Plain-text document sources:
########################################
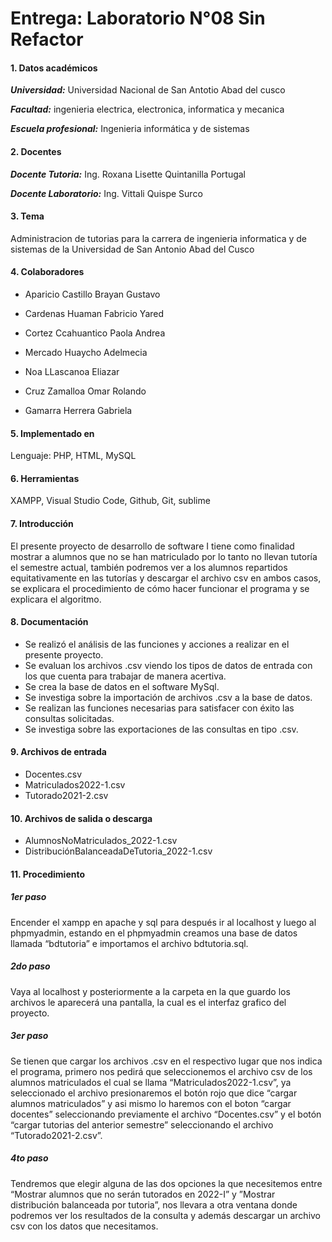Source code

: # Entrega: Laboratorio N°08 Sin Refactor
#### 1.	Datos académicos
***Universidad:*** Universidad Nacional de San Antotio Abad del cusco

***Facultad:*** ingenieria electrica, electronica, informatica y mecanica

***Escuela profesional:*** Ingenieria informática y de sistemas
#### 2.	Docentes
***Docente Tutoria:*** Ing. Roxana Lisette Quintanilla Portugal

***Docente Laboratorio:*** Ing. Vittali Quispe Surco
#### 3.	Tema
Administracion de tutorias para la carrera de ingenieria informatica y de sistemas de la Universidad de San Antonio Abad del Cusco

#### 4.	Colaboradores
- Aparicio Castillo Brayan Gustavo
- Cardenas Huaman Fabricio Yared
- Cortez Ccahuantico Paola Andrea
- Mercado Huaycho Adelmecia
- Noa LLascanoa Eliazar 
- Cruz Zamalloa Omar Rolando

- Gamarra Herrera Gabriela

#### 5.	Implementado en

Lenguaje: PHP, HTML, MySQL

#### 6.	Herramientas

XAMPP, Visual Studio Code, Github, Git, sublime

#### 7.	Introducción
El presente proyecto de desarrollo de software I tiene como finalidad mostrar a alumnos que no se han matriculado por lo tanto no llevan tutoría el semestre actual, también podremos ver a los alumnos repartidos equitativamente en las tutorías y descargar el archivo csv en ambos casos, se explicara el procedimiento de cómo hacer funcionar el programa y se explicara el algoritmo.

#### 8.	Documentación
- Se realizó el análisis de las funciones y acciones a realizar en el presente proyecto.
- Se evaluan los archivos .csv viendo los tipos de datos de entrada con los que cuenta para trabajar de manera acertiva.
- Se crea la base de datos en el software MySql.
- Se investiga sobre la importación de archivos .csv a la base de datos.
- Se realizan las funciones necesarias para satisfacer con éxito las consultas solicitadas.
- Se investiga sobre las exportaciones de las consultas en tipo .csv.

#### 9.	Archivos de entrada

- Docentes.csv
- Matriculados2022-1.csv
- Tutorado2021-2.csv

#### 10.	Archivos de salida o descarga

- AlumnosNoMatriculados_2022-1.csv
- DistribuciónBalanceadaDeTutoria_2022-1.csv

#### 11.	Procedimiento
##### 1er paso

Encender el xampp en apache y sql para después ir al localhost y luego al phpmyadmin, estando en el phpmyadmin creamos una base de datos llamada “bdtutoria” e importamos el archivo bdtutoria.sql.

##### 2do paso

Vaya al localhost y posteriormente a la carpeta en la que guardo los archivos le aparecerá una pantalla, la cual es el interfaz grafico del proyecto.

##### 3er paso

Se tienen que cargar los archivos .csv en el respectivo lugar que nos indica el programa, primero nos pedirá que seleccionemos el archivo csv de los alumnos matriculados el cual se llama “Matriculados2022-1.csv”, ya seleccionado el archivo presionaremos el botón rojo que dice “cargar alumnos matriculados” y asi mismo lo haremos con el boton “cargar docentes” seleccionando previamente el archivo “Docentes.csv” y  el botón “cargar tutorias del anterior semestre” seleccionando el archivo “Tutorado2021-2.csv”.

##### 4to paso

Tendremos que elegir alguna de las dos opciones la que necesitemos entre “Mostrar alumnos que no serán tutorados en 2022-I” y ”Mostrar distribución balanceada por tutoria”, nos llevara a otra ventana donde podremos ver los resultados de la consulta y además descargar un archivo csv con los datos que necesitamos.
########################################
• WHAT IS REQUIRED: Apart from the pictures, return the records exactly.

• RESPONSE AREA:
Source code

: # Entrega: Laboratorio N°08 Sin Refactor
#### 1.	Datos académicos
***Universidad:*** Universidad Nacional de San Antotio Abad del cusco

***Facultad:*** ingenieria electrica, electronica, informatica y mecanica

***Escuela profesional:*** Ingenieria informática y de sistemas
#### 2.	Docentes
***Docente Tutoria:*** Ing. Roxana Lisette Quintanilla Portugal

***Docente Laboratorio:*** Ing. Vittali Quispe Surco
#### 3.	Tema
Administracion de tutorias para la carrera de ingenieria informatica y de sistemas de la Universidad de San Antonio Abad del Cusco

#### 4.	Colaboradores
- Aparicio Castillo Brayan Gustavo
- Cardenas Huaman Fabricio Yared
- Cortez Ccahuantico Paola Andrea
- Mercado Huaycho Adelmecia
- Noa LLascanoa Eliazar 
- Cruz Zamalloa Omar Rolando

- Gamarra Herrera Gabriela

#### 5.	Implementado en

Lenguaje: PHP, HTML, MySQL

#### 6.	Herramientas

XAMPP, Visual Studio Code, Github, Git, sublime

#### 7.	Introducción
El presente proyecto de desarrollo de software I tiene como finalidad mostrar a alumnos que no se han matriculado por lo tanto no llevan tutoría el semestre actual, también podremos ver a los alumnos repartidos equitativamente en las tutorías y descargar el archivo csv en ambos casos, se explicara el procedimiento de cómo hacer funcionar el programa y se explicara el algoritmo.

#### 8.	Documentación
- Se realizó el análisis de las funciones y acciones a realizar en el presente proyecto.
- Se evaluan los archivos .csv viendo los tipos de datos de entrada con los que cuenta para trabajar de manera acertiva.
- Se crea la base de datos en el software MySql.
- Se investiga sobre la importación de archivos .csv a la base de datos.
- Se realizan las funciones necesarias para satisfacer con éxito las consultas solicitadas.
- Se investiga sobre las exportaciones de las consultas en tipo .csv.

#### 9.	Archivos de entrada

- Docentes.csv
- Matriculados2022-1.csv
- Tutorado2021-2.csv

#### 10.	Archivos de salida o descarga

- AlumnosNoMatriculados_2022-1.csv
- DistribuciónBalanceadaDeTutoria_2022-1.csv

#### 11.	Procedimiento
##### 1er paso

Encender el xampp en apache y sql para después ir al localhost y luego al phpmyadmin, estando en el phpmyadmin creamos una base de datos llamada “bdtutoria” e importamos el archivo bdtutoria.sql.

##### 2do paso

Vaya al localhost y posteriormente a la carpeta en la que guardo los archivos le aparecerá una pantalla, la cual es el interfaz grafico del proyecto.

##### 3er paso

Se tienen que cargar los archivos .csv en el respectivo lugar que nos indica el programa, primero nos pedirá que seleccionemos el archivo csv de los alumnos matriculados el cual se llama “Matriculados2022-1.csv”, ya seleccionado el archivo presionaremos el botón rojo que dice “cargar alumnos matriculados” y asi mismo lo haremos con el boton “cargar docentes” seleccionando previamente el archivo “Docentes.csv” y  el botón “cargar tutorias del anterior semestre” seleccionando el archivo “Tutorado2021-2.csv”.

##### 4to paso

Tendremos que elegir alguna de las dos opciones la que necesitemos entre “Mostrar alumnos que no serán tutorados en 2022-I” y ”Mostrar distribución balanceada por tutoria”, nos llevara a otra ventana donde podremos ver los resultados de la consulta y además descargar un archivo csv con los datos que necesitamos.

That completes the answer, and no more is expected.